What the Church Offers
Last Saturday, November 9th, we celebrated the Feast of the Dedication of the Lateran Basilica in Rome. Those who do not wholly understand our veneration of the saints might see this feast as the Catholic Church worshipping a building.
Our Catholic faith in no way worships a building.
We do hold it in high regard just as the Jews in the Old Testament and the Gospels held the temple in Jerusalem in high regard. The Lateran Basilica is also known as the St. John Lateran Basilica. The feast day is celebrated throughout the world because it serves as the cathedral of the Diocese of Rome. Thus, it is the cathedral for the pope. So, it serves as an image of unity in the church.
For this we hold it in high regard, but we do not worship it. We worship only God.
The first reading for this feast provides a vision of the temple. The Prophet Ezekiel was among the Jews taken to Babylon in Exile. There God provides a vision of the temple to be restored. (The vision is described over several chapters.)
In this particular passage, Ezekiel sees water flowing out from the temple. The waters become a river. “Wherever the river flows, every sort of living creature that can multiply shall live, and there shall be abundant fish, for wherever this water comes the sea shall be made fresh. Along both banks of the river, fruit trees of every kind shall grow; their leaves shall not fade, nor their fruit fail.”
The waters that flow from the temple give life. Through the Church God provides us with living waters. We need this water to have life. God chooses to deliver living waters through the Church.

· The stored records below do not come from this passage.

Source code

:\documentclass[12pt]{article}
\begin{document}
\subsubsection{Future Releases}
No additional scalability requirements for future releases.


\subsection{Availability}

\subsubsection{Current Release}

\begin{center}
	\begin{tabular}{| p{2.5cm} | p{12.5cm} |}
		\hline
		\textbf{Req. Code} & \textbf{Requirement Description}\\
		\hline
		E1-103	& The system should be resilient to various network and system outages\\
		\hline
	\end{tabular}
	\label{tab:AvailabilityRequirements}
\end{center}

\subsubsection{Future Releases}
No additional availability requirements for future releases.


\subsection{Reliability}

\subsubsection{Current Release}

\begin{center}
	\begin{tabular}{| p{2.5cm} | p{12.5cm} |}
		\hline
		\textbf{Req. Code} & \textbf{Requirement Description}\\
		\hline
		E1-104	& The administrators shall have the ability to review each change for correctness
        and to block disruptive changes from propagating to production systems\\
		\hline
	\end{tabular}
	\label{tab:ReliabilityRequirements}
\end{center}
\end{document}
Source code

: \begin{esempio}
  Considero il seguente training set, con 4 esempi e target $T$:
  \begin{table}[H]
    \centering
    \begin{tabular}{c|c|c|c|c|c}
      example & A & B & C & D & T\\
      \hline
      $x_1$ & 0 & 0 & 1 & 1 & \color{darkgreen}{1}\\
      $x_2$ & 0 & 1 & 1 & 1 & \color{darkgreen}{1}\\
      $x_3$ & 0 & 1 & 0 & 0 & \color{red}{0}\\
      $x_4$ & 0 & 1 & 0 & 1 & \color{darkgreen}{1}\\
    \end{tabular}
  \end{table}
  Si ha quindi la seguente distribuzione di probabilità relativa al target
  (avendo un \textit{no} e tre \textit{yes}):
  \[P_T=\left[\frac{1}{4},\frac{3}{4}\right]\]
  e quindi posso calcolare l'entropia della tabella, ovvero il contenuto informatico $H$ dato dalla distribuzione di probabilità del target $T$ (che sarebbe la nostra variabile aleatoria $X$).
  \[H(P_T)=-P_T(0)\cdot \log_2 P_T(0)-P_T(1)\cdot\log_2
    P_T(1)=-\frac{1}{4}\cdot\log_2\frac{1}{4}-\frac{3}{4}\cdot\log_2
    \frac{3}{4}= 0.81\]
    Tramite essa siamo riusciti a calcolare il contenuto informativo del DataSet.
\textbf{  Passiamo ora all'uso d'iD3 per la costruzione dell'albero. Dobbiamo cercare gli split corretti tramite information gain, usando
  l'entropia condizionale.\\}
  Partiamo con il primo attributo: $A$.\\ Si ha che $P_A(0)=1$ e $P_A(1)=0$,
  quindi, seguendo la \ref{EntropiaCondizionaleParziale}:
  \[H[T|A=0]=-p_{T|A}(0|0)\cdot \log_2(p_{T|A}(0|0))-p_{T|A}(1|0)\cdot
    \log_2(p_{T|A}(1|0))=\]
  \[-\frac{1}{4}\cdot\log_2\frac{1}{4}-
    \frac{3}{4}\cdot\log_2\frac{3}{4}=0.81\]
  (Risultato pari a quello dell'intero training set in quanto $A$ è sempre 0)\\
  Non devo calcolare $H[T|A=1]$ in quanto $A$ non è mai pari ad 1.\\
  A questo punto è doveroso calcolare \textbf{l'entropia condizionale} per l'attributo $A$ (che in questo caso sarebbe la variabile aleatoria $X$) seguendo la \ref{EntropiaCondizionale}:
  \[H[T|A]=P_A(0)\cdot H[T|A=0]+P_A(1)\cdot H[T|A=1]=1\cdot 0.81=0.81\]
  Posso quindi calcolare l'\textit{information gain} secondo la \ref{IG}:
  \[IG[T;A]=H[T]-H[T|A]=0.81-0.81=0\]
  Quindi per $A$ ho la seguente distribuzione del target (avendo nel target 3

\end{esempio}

The second reading for this feast speaks of Jesus Christ as our foundation. The Church is built upon the obedience of Jesus Christ who submitted to the Father’s Will (see Matthew 26:39) and willingly lays down his life for us (see John 15:13). The second reading also reminds us that we are all temples of God, the Holy Spirit dwelling within us.
Then, in the gospel reading for this feast, we hear Jesus teach us that the temple is his Father’s House. To function in the world today, churches need to make sound business decisions, but the Church is not a business. The Church “exists in order to evangelize” (Evangelii Nuntiandi, 14).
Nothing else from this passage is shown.